Top of INFORMATION PROVIDED
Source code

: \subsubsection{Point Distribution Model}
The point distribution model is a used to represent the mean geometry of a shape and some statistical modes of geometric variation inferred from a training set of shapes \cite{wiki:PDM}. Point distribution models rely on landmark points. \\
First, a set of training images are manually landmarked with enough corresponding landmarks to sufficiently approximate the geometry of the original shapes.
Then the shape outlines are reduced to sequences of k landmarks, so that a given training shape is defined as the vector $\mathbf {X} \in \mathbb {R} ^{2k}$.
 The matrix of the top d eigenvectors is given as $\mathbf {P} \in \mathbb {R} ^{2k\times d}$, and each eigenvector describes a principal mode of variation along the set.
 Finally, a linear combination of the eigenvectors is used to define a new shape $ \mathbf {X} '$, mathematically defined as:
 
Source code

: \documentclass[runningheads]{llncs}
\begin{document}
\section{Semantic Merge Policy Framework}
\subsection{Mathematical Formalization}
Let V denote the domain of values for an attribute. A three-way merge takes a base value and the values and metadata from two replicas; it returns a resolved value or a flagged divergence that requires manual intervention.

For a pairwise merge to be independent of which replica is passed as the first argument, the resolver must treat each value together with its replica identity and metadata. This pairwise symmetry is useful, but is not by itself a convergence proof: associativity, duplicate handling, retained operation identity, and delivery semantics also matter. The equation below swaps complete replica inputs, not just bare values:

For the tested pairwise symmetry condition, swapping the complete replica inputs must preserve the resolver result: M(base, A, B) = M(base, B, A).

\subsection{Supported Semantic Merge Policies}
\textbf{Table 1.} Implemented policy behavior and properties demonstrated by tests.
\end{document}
Bottom of INFORMATION PROVIDED
=== THE TASK ===
Transcribe each entry word for word.

=== ANSWER TO THIS PROBLEM ===
Source code

: \subsubsection{Point Distribution Model}
The point distribution model is a used to represent the mean geometry of a shape and some statistical modes of geometric variation inferred from a training set of shapes \cite{wiki:PDM}. Point distribution models rely on landmark points. \\
First, a set of training images are manually landmarked with enough corresponding landmarks to sufficiently approximate the geometry of the original shapes.
Then the shape outlines are reduced to sequences of k landmarks, so that a given training shape is defined as the vector $\mathbf {X} \in \mathbb {R} ^{2k}$.
 The matrix of the top d eigenvectors is given as $\mathbf {P} \in \mathbb {R} ^{2k\times d}$, and each eigenvector describes a principal mode of variation along the set.
 Finally, a linear combination of the eigenvectors is used to define a new shape $ \mathbf {X} '$, mathematically defined as:
 
Source code

: \documentclass[runningheads]{llncs}
\begin{document}
\section{Semantic Merge Policy Framework}
\subsection{Mathematical Formalization}
Let V denote the domain of values for an attribute. A three-way merge takes a base value and the values and metadata from two replicas; it returns a resolved value or a flagged divergence that requires manual intervention.

For a pairwise merge to be independent of which replica is passed as the first argument, the resolver must treat each value together with its replica identity and metadata. This pairwise symmetry is useful, but is not by itself a convergence proof: associativity, duplicate handling, retained operation identity, and delivery semantics also matter. The equation below swaps complete replica inputs, not just bare values:

For the tested pairwise symmetry condition, swapping the complete replica inputs must preserve the resolver result: M(base, A, B) = M(base, B, A).

\subsection{Supported Semantic Merge Policies}
\textbf{Table 1.} Implemented policy behavior and properties demonstrated by tests.
\end{document}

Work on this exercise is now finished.